Of the wines I tried, the standouts were the 16 Cabernet Sauvignon which had cherry-ish notes, the 16 Petit Verdot/Cab Franc blend (which was nice) and the 17 Viognier which was not overly floral. Good Cab is hard to find in Virginia, but they are hitting it out of the park here.

I missed out on their “Chestnut One” red blend! Apparently it’s a competition winner. Hopefully they’ll bring back the Cab and Petit Manseng flights, because those were fun.

Jefferson Vineyards

I revisited Jefferson after a 4 year delay. It’s actually quite a wonder why I waited so long; Charlottesville is one of my favorite wine regions, PLUS it’s right next door to Montichello.

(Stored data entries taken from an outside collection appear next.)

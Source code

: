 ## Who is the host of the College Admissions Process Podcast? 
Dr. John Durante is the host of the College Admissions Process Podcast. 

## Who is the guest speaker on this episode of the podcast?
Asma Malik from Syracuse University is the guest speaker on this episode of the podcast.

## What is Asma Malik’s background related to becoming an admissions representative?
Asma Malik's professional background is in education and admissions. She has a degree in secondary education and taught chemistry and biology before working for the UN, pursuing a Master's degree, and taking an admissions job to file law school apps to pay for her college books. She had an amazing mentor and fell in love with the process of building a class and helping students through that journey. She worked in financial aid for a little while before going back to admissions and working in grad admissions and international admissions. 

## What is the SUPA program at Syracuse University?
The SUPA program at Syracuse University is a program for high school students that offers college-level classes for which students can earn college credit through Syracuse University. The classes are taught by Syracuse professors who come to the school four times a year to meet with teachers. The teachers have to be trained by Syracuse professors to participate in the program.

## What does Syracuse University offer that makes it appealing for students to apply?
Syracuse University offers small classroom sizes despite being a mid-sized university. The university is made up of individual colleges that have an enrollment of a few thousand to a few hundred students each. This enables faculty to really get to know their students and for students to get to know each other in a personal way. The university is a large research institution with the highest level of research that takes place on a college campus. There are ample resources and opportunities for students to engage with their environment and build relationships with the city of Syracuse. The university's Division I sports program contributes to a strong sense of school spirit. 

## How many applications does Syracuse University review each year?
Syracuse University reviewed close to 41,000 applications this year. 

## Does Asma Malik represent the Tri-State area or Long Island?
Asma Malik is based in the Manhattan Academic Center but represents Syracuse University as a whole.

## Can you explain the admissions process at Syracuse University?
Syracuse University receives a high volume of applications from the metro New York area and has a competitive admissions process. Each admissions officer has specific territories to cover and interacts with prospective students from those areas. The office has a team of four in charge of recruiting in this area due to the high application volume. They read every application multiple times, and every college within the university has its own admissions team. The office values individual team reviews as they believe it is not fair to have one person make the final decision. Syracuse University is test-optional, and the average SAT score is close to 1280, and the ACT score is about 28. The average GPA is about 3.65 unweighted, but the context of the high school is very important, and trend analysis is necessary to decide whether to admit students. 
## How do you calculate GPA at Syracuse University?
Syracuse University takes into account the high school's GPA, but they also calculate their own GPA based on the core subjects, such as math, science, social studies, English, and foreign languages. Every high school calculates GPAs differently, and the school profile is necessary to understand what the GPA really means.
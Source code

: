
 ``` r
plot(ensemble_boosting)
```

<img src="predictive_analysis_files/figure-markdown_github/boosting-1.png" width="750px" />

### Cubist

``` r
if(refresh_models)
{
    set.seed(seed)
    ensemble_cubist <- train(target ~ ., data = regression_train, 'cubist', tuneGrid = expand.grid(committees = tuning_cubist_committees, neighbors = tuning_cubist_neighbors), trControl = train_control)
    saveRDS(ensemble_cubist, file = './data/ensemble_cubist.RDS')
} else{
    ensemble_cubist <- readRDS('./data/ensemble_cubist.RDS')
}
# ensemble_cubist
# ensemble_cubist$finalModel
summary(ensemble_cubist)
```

As a history buff, this place is a magnet.

It’s hard to talk about this winery without also mentioning it’s namesake. Thomas Jefferson (I’ll call him TJ for short) is literally the founding father of all American wine, despite failing to make a single decent wine himself. A dedicated oenophile, TJ felt Virginia’s terroir was perfect for wine making. He was right – but what he DIDN’T have was a microscope. Little did he suspect that the US east coast is home to a tiny bug named phylloxera, which does nothing except dine on a grape vine’s rootstock. While native American vines are resistant, TJ’s imported French vines were not. Alas, his vineyards never had a chance.

Courtesy of Jefferson’s Facebook page

Had he visited today though, I’m positive he’d have loved this place. They are neighbors with his home of Monticello, so the view is hard to beat. While their tasting room doesn’t have seating, they do have a separate building with indoor seating. Dogs can visit the main tasting room and hang outside as well. Over 20 acres under vine, so they are a good-sized producer.

My servers were very friendly, and I lucked out – they were doing a special tasting of their 14 Petit Verdot this weekend, and were happy to let me sample it. Score!!!

What I tried:

Rose: Off dry; light

2017 Viognier: Wonderful!!! Honeydew notes. Best Viognier I’ve had in a long time

2017 Chardonnay Reserve: Too oakey for me

Vin Rouge (mostly Merlot): Light, soft red

2016 Cab Franc: Soft for a Franc; pepper notes, cherry finish. Very nice

2017 Petit Verdot: Nice nose but too young right now

16 Meritage: Kinda oaky but OK

2014 Petit Verdot: Ooooohhh myyyy! Loved this one. So smooth…

Flying Fox Vineyard

For those who remember the old location down the road, this is going to be a brand new experience for you. In 2018 Flying Fox was sold to members of the same family who own Veritas winery, which is where their wine is made. Emily Pelton is not only a co-owner, but their wine maker for both locations.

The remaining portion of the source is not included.